My kids are nearing the end of a super intense unit that attempts to figure out why Afghanistan is the way it is today: it traces the history of Afghanistan through foreign meddling as well as the cultural and geographic factors that make Afghanistan unique. It’s a way more traditional unit than my class has been thus far this year: there are a lot of primary and secondary sources worked in with some videos and contextual direct instruction. A progressively structured history unit - very Common Core-friendly - that isn’t pedagogically innovative.
The unit is sequentially planned and kids have tons of questions: there is a lot to be curious about in Afghanistan! For this reason, the lessons blend into each other and don’t necessarily end when the bell rings.
But enough excuses. Today, the end of one lesson - that involved direct instruction - ran into the beginning of the next lesson. That also involved direct instruction.
A bad pedagogy crap-nado of badness!
I essentially never use direct instruction to the whole class. To small groups? Sure. Not the whole class though.

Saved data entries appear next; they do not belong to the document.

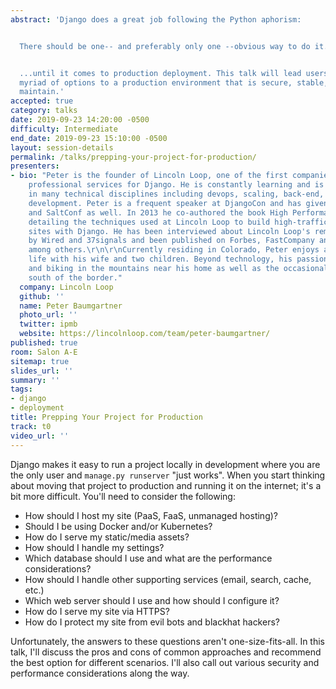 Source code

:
 ```yaml
---
abstract: 'Django does a great job following the Python aphorism:


  There should be one-- and preferably only one --obvious way to do it.


  ...until it comes to production deployment. This talk will lead users through the
  myriad of options to a production environment that is secure, stable, and easy to
  maintain.'
accepted: true
category: talks
date: 2019-09-23 14:20:00 -0500
difficulty: Intermediate
end_date: 2019-09-23 15:10:00 -0500
layout: session-details
permalink: /talks/prepping-your-project-for-production/
presenters:
- bio: "Peter is the founder of Lincoln Loop, one of the first companies to provide
    professional services for Django. He is constantly learning and is well-versed
    in many technical disciplines including devops, scaling, back-end, and front-end
    development. Peter is a frequent speaker at DjangoCon and has given talks at PyCon
    and SaltConf as well. In 2013 he co-authored the book High Performance Django,
    detailing the techniques used at Lincoln Loop to build high-traffic, scalable
    sites with Django. He has been interviewed about Lincoln Loop's remote work style
    by Wired and 37signals and been published on Forbes, FastCompany and TechRepublic
    among others.\r\n\r\nCurrently residing in Colorado, Peter enjoys a well balanced
    life with his wife and two children. Beyond technology, his passions include skiing
    and biking in the mountains near his home as well as the occasional surf trip
    south of the border."
  company: Lincoln Loop
  github: ''
  name: Peter Baumgartner
  photo_url: ''
  twitter: ipmb
  website: https://lincolnloop.com/team/peter-baumgartner/
published: true
room: Salon A-E
sitemap: true
slides_url: ''
summary: ''
tags:
- django
- deployment
title: Prepping Your Project for Production
track: t0
video_url: ''
---
```


Django makes it easy to run a project locally in development where you are the only user and `manage.py runserver` "just works". When you start thinking about moving that project to production and running it on the internet; it's a bit more difficult. You'll need to consider the following:

* How should I host my site (PaaS, FaaS, unmanaged hosting)?
* Should I be using Docker and/or Kubernetes?
* How do I serve my static/media assets?
* How should I handle my settings?
* Which database should I use and what are the performance considerations?
* How should I handle other supporting services (email, search, cache, etc.)
* Which web server should I use and how should I configure it?
* How do I serve my site via HTTPS?
* How do I protect my site from evil bots and blackhat hackers?

Unfortunately, the answers to these questions aren't one-size-fits-all. In this talk, I'll discuss the pros and cons of common approaches and recommend the best option for different scenarios. I'll also call out various security and performance considerations along the way.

And when my kids got bored and drifted out of paying attention, I couldn’t even get angry at them. I wouldn’t want to listen to me talk - it isn’t fair to expect that of them then.
It got better the second time through - because I decided to play every musical reference that I made while doing the direct instruction. Thanks for making fifth period better than first period, Peter Gabriel and The Red Hot Chili Peppers.
So there you have it. I was a bad teacher today.